***** ENTRIES SUPPLIED

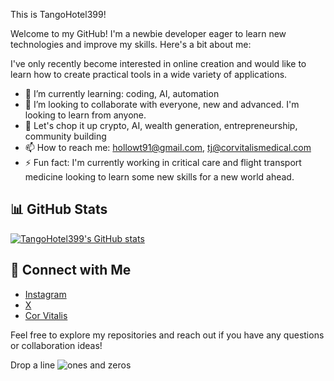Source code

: This is TangoHotel399!

Welcome to my GitHub! I'm a newbie developer eager to learn new technologies and improve my skills. 
Here's a bit about me:

I've only recently become interested in online creation and would like to learn how to create practical tools in a wide variety of applications.

- 🌱 I’m currently learning: coding, AI, automation
- 👯 I’m looking to collaborate with everyone, new and advanced. I'm looking to learn from anyone.
- 💬 Let's chop it up crypto, AI, wealth generation, entrepreneurship, community building
- 📫 How to reach me: hollowt91@gmail.com, tj@corvitalismedical.com
- ⚡ Fun fact: I'm currently working in critical care and flight transport medicine looking to learn some new skills for a new world ahead.



## 📊 GitHub Stats

[![TangoHotel399's GitHub stats](https://github-readme-stats.vercel.app/api?username=TangoHotel399&show_icons=true&theme=radical)](https://github.com/anuraghazra/github-readme-stats)

## 🔗 Connect with Me

- [Instagram](https://www.instagram.com/titembae/)
- [X](https://x.com/TangoHotel399)
- [Cor Vitalis](https://corvitalismedical.godaddysites.com)


Feel free to explore my repositories and reach out if you have any questions or collaboration ideas!

Drop a line
<picture>
 <source media="(prefers-color-scheme: dark)" srcset="(https://img.freepik.com/premium-photo/digital-binary-code-matrix-background_1423-13340.jpg?w=740)">
 <source media="(prefers-color-scheme: light)" srcset="https://img.freepik.com/premium-photo/digital-binary-code-matrix-background_1423-13340.jpg?w=740">
 <img alt="ones and zeros" src="https://img.freepik.com/premium-photo/digital-binary-code-matrix-background_1423-13340.jpg?w=740">
</picture>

**********

ABOUT THIS EXERCISE
Find all lines in the records that hold the word "GitHub". Copy them.

YOUR RESPONSE
Welcome to my GitHub! I'm a newbie developer eager to learn new technologies and improve my skills. 
## 📊 GitHub Stats
[![TangoHotel399's GitHub stats](https://github-readme-stats.vercel.app/api?username=TangoHotel399&show_icons=true&theme=radical)](https://github.com/anuraghazra/github-readme-stats)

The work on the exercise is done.